• [Exercise objective]: The pictures stay out. Please retype every line below exactly.

BEGIN

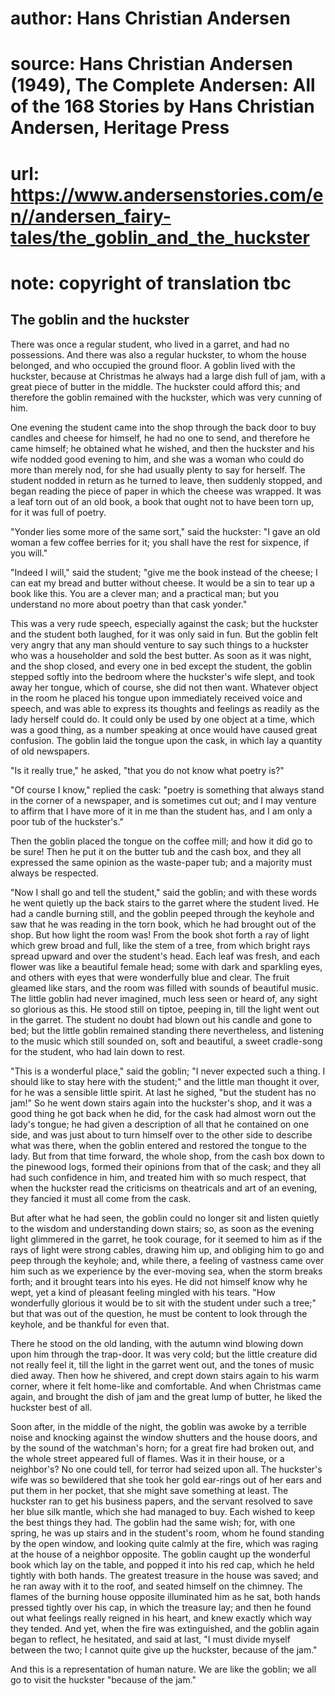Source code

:# author: Hans Christian Andersen
# source: Hans Christian Andersen (1949), The Complete Andersen: All of the 168 Stories by Hans Christian Andersen, Heritage Press
# url: https://www.andersenstories.com/en//andersen_fairy-tales/the_goblin_and_the_huckster
# note: copyright of translation tbc

## The goblin and the huckster 

There was once a regular student, who lived in a garret, and had no
possessions. And there was also a regular huckster, to whom the house
belonged, and who occupied the ground floor. A goblin lived with the
huckster, because at Christmas he always had a large dish full of jam,
with a great piece of butter in the middle. The huckster could afford
this; and therefore the goblin remained with the huckster, which was
very cunning of him.

One evening the student came into the shop through the back door to buy
candles and cheese for himself, he had no one to send, and therefore he
came himself; he obtained what he wished, and then the huckster and his
wife nodded good evening to him, and she was a woman who could do more
than merely nod, for she had usually plenty to say for herself. The
student nodded in return as he turned to leave, then suddenly stopped,
and began reading the piece of paper in which the cheese was wrapped. It
was a leaf torn out of an old book, a book that ought not to have been
torn up, for it was full of poetry.

"Yonder lies some more of the same sort," said the huckster: "I gave
an old woman a few coffee berries for it; you shall have the rest for
sixpence, if you will."

"Indeed I will," said the student; "give me the book instead of the
cheese; I can eat my bread and butter without cheese. It would be a sin
to tear up a book like this. You are a clever man; and a practical man;
but you understand no more about poetry than that cask yonder."

This was a very rude speech, especially against the cask; but the
huckster and the student both laughed, for it was only said in fun. But
the goblin felt very angry that any man should venture to say such
things to a huckster who was a householder and sold the best butter. As
soon as it was night, and the shop closed, and every one in bed except
the student, the goblin stepped softly into the bedroom where the
huckster's wife slept, and took away her tongue, which of course, she
did not then want. Whatever object in the room he placed his tongue upon
immediately received voice and speech, and was able to express its
thoughts and feelings as readily as the lady herself could do. It could
only be used by one object at a time, which was a good thing, as a
number speaking at once would have caused great confusion. The goblin
laid the tongue upon the cask, in which lay a quantity of old
newspapers.

"Is it really true," he asked, "that you do not know what poetry
is?"

"Of course I know," replied the cask: "poetry is something that
always stand in the corner of a newspaper, and is sometimes cut out; and
I may venture to affirm that I have more of it in me than the student
has, and I am only a poor tub of the huckster's."

Then the goblin placed the tongue on the coffee mill; and how it did go
to be sure! Then he put it on the butter tub and the cash box, and they
all expressed the same opinion as the waste-paper tub; and a majority
must always be respected.

"Now I shall go and tell the student," said the goblin; and with these
words he went quietly up the back stairs to the garret where the student
lived. He had a candle burning still, and the goblin peeped through the
keyhole and saw that he was reading in the torn book, which he had
brought out of the shop. But how light the room was! From the book shot
forth a ray of light which grew broad and full, like the stem of a tree,
from which bright rays spread upward and over the student's head. Each
leaf was fresh, and each flower was like a beautiful female head; some
with dark and sparkling eyes, and others with eyes that were wonderfully
blue and clear. The fruit gleamed like stars, and the room was filled
with sounds of beautiful music. The little goblin had never imagined,
much less seen or heard of, any sight so glorious as this. He stood
still on tiptoe, peeping in, till the light went out in the garret. The
student no doubt had blown out his candle and gone to bed; but the
little goblin remained standing there nevertheless, and listening to the
music which still sounded on, soft and beautiful, a sweet cradle-song
for the student, who had lain down to rest.

"This is a wonderful place," said the goblin; "I never expected such
a thing. I should like to stay here with the student;" and the little
man thought it over, for he was a sensible little spirit. At last he
sighed, "but the student has no jam!" So he went down stairs again
into the huckster's shop, and it was a good thing he got back when he
did, for the cask had almost worn out the lady's tongue; he had given a
description of all that he contained on one side, and was just about to
turn himself over to the other side to describe what was there, when the
goblin entered and restored the tongue to the lady. But from that time
forward, the whole shop, from the cash box down to the pinewood logs,
formed their opinions from that of the cask; and they all had such
confidence in him, and treated him with so much respect, that when the
huckster read the criticisms on theatricals and art of an evening, they
fancied it must all come from the cask.

But after what he had seen, the goblin could no longer sit and listen
quietly to the wisdom and understanding down stairs; so, as soon as the
evening light glimmered in the garret, he took courage, for it seemed to
him as if the rays of light were strong cables, drawing him up, and
obliging him to go and peep through the keyhole; and, while there, a
feeling of vastness came over him such as we experience by the
ever-moving sea, when the storm breaks forth; and it brought tears into
his eyes. He did not himself know why he wept, yet a kind of pleasant
feeling mingled with his tears. "How wonderfully glorious it would be
to sit with the student under such a tree;" but that was out of the
question, he must be content to look through the keyhole, and be
thankful for even that.

There he stood on the old landing, with the autumn wind blowing down
upon him through the trap-door. It was very cold; but the little
creature did not really feel it, till the light in the garret went out,
and the tones of music died away. Then how he shivered, and crept down
stairs again to his warm corner, where it felt home-like and
comfortable. And when Christmas came again, and brought the dish of jam
and the great lump of butter, he liked the huckster best of all.

Soon after, in the middle of the night, the goblin was awoke by a
terrible noise and knocking against the window shutters and the house
doors, and by the sound of the watchman's horn; for a great fire had
broken out, and the whole street appeared full of flames. Was it in
their house, or a neighbor's? No one could tell, for terror had seized
upon all. The huckster's wife was so bewildered that she took her gold
ear-rings out of her ears and put them in her pocket, that she might
save something at least. The huckster ran to get his business papers,
and the servant resolved to save her blue silk mantle, which she had
managed to buy. Each wished to keep the best things they had. The goblin
had the same wish; for, with one spring, he was up stairs and in the
student's room, whom he found standing by the open window, and looking
quite calmly at the fire, which was raging at the house of a neighbor
opposite. The goblin caught up the wonderful book which lay on the
table, and popped it into his red cap, which he held tightly with both
hands. The greatest treasure in the house was saved; and he ran away
with it to the roof, and seated himself on the chimney. The flames of
the burning house opposite illuminated him as he sat, both hands pressed
tightly over his cap, in which the treasure lay; and then he found out
what feelings really reigned in his heart, and knew exactly which way
they tended. And yet, when the fire was extinguished, and the goblin
again began to reflect, he hesitated, and said at last, "I must divide
myself between the two; I cannot quite give up the huckster, because of
the jam."

And this is a representation of human nature. We are like the goblin; we
all go to visit the huckster "because of the jam."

END

• [Reply to the exercise]:
Source code

:# author: Hans Christian Andersen
# source: Hans Christian Andersen (1949), The Complete Andersen: All of the 168 Stories by Hans Christian Andersen, Heritage Press
# url: https://www.andersenstories.com/en//andersen_fairy-tales/the_goblin_and_the_huckster
# note: copyright of translation tbc

## The goblin and the huckster 

There was once a regular student, who lived in a garret, and had no
possessions. And there was also a regular huckster, to whom the house
belonged, and who occupied the ground floor. A goblin lived with the
huckster, because at Christmas he always had a large dish full of jam,
with a great piece of butter in the middle. The huckster could afford
this; and therefore the goblin remained with the huckster, which was
very cunning of him.

One evening the student came into the shop through the back door to buy
candles and cheese for himself, he had no one to send, and therefore he
came himself; he obtained what he wished, and then the huckster and his
wife nodded good evening to him, and she was a woman who could do more
than merely nod, for she had usually plenty to say for herself. The
student nodded in return as he turned to leave, then suddenly stopped,
and began reading the piece of paper in which the cheese was wrapped. It
was a leaf torn out of an old book, a book that ought not to have been
torn up, for it was full of poetry.

"Yonder lies some more of the same sort," said the huckster: "I gave
an old woman a few coffee berries for it; you shall have the rest for
sixpence, if you will."

"Indeed I will," said the student; "give me the book instead of the
cheese; I can eat my bread and butter without cheese. It would be a sin
to tear up a book like this. You are a clever man; and a practical man;
but you understand no more about poetry than that cask yonder."

This was a very rude speech, especially against the cask; but the
huckster and the student both laughed, for it was only said in fun. But
the goblin felt very angry that any man should venture to say such
things to a huckster who was a householder and sold the best butter. As
soon as it was night, and the shop closed, and every one in bed except
the student, the goblin stepped softly into the bedroom where the
huckster's wife slept, and took away her tongue, which of course, she
did not then want. Whatever object in the room he placed his tongue upon
immediately received voice and speech, and was able to express its
thoughts and feelings as readily as the lady herself could do. It could
only be used by one object at a time, which was a good thing, as a
number speaking at once would have caused great confusion. The goblin
laid the tongue upon the cask, in which lay a quantity of old
newspapers.

"Is it really true," he asked, "that you do not know what poetry
is?"

"Of course I know," replied the cask: "poetry is something that
always stand in the corner of a newspaper, and is sometimes cut out; and
I may venture to affirm that I have more of it in me than the student
has, and I am only a poor tub of the huckster's."

Then the goblin placed the tongue on the coffee mill; and how it did go
to be sure! Then he put it on the butter tub and the cash box, and they
all expressed the same opinion as the waste-paper tub; and a majority
must always be respected.

"Now I shall go and tell the student," said the goblin; and with these
words he went quietly up the back stairs to the garret where the student
lived. He had a candle burning still, and the goblin peeped through the
keyhole and saw that he was reading in the torn book, which he had
brought out of the shop. But how light the room was! From the book shot
forth a ray of light which grew broad and full, like the stem of a tree,
from which bright rays spread upward and over the student's head. Each
leaf was fresh, and each flower was like a beautiful female head; some
with dark and sparkling eyes, and others with eyes that were wonderfully
blue and clear. The fruit gleamed like stars, and the room was filled
with sounds of beautiful music. The little goblin had never imagined,
much less seen or heard of, any sight so glorious as this. He stood
still on tiptoe, peeping in, till the light went out in the garret. The
student no doubt had blown out his candle and gone to bed; but the
little goblin remained standing there nevertheless, and listening to the
music which still sounded on, soft and beautiful, a sweet cradle-song
for the student, who had lain down to rest.

"This is a wonderful place," said the goblin; "I never expected such
a thing. I should like to stay here with the student;" and the little
man thought it over, for he was a sensible little spirit. At last he
sighed, "but the student has no jam!" So he went down stairs again
into the huckster's shop, and it was a good thing he got back when he
did, for the cask had almost worn out the lady's tongue; he had given a
description of all that he contained on one side, and was just about to
turn himself over to the other side to describe what was there, when the
goblin entered and restored the tongue to the lady. But from that time
forward, the whole shop, from the cash box down to the pinewood logs,
formed their opinions from that of the cask; and they all had such
confidence in him, and treated him with so much respect, that when the
huckster read the criticisms on theatricals and art of an evening, they
fancied it must all come from the cask.

But after what he had seen, the goblin could no longer sit and listen
quietly to the wisdom and understanding down stairs; so, as soon as the
evening light glimmered in the garret, he took courage, for it seemed to
him as if the rays of light were strong cables, drawing him up, and
obliging him to go and peep through the keyhole; and, while there, a
feeling of vastness came over him such as we experience by the
ever-moving sea, when the storm breaks forth; and it brought tears into
his eyes. He did not himself know why he wept, yet a kind of pleasant
feeling mingled with his tears. "How wonderfully glorious it would be
to sit with the student under such a tree;" but that was out of the
question, he must be content to look through the keyhole, and be
thankful for even that.

There he stood on the old landing, with the autumn wind blowing down
upon him through the trap-door. It was very cold; but the little
creature did not really feel it, till the light in the garret went out,
and the tones of music died away. Then how he shivered, and crept down
stairs again to his warm corner, where it felt home-like and
comfortable. And when Christmas came again, and brought the dish of jam
and the great lump of butter, he liked the huckster best of all.

Soon after, in the middle of the night, the goblin was awoke by a
terrible noise and knocking against the window shutters and the house
doors, and by the sound of the watchman's horn; for a great fire had
broken out, and the whole street appeared full of flames. Was it in
their house, or a neighbor's? No one could tell, for terror had seized
upon all. The huckster's wife was so bewildered that she took her gold
ear-rings out of her ears and put them in her pocket, that she might
save something at least. The huckster ran to get his business papers,
and the servant resolved to save her blue silk mantle, which she had
managed to buy. Each wished to keep the best things they had. The goblin
had the same wish; for, with one spring, he was up stairs and in the
student's room, whom he found standing by the open window, and looking
quite calmly at the fire, which was raging at the house of a neighbor
opposite. The goblin caught up the wonderful book which lay on the
table, and popped it into his red cap, which he held tightly with both
hands. The greatest treasure in the house was saved; and he ran away
with it to the roof, and seated himself on the chimney. The flames of
the burning house opposite illuminated him as he sat, both hands pressed
tightly over his cap, in which the treasure lay; and then he found out
what feelings really reigned in his heart, and knew exactly which way
they tended. And yet, when the fire was extinguished, and the goblin
again began to reflect, he hesitated, and said at last, "I must divide
myself between the two; I cannot quite give up the huckster, because of
the jam."

And this is a representation of human nature. We are like the goblin; we
all go to visit the huckster "because of the jam."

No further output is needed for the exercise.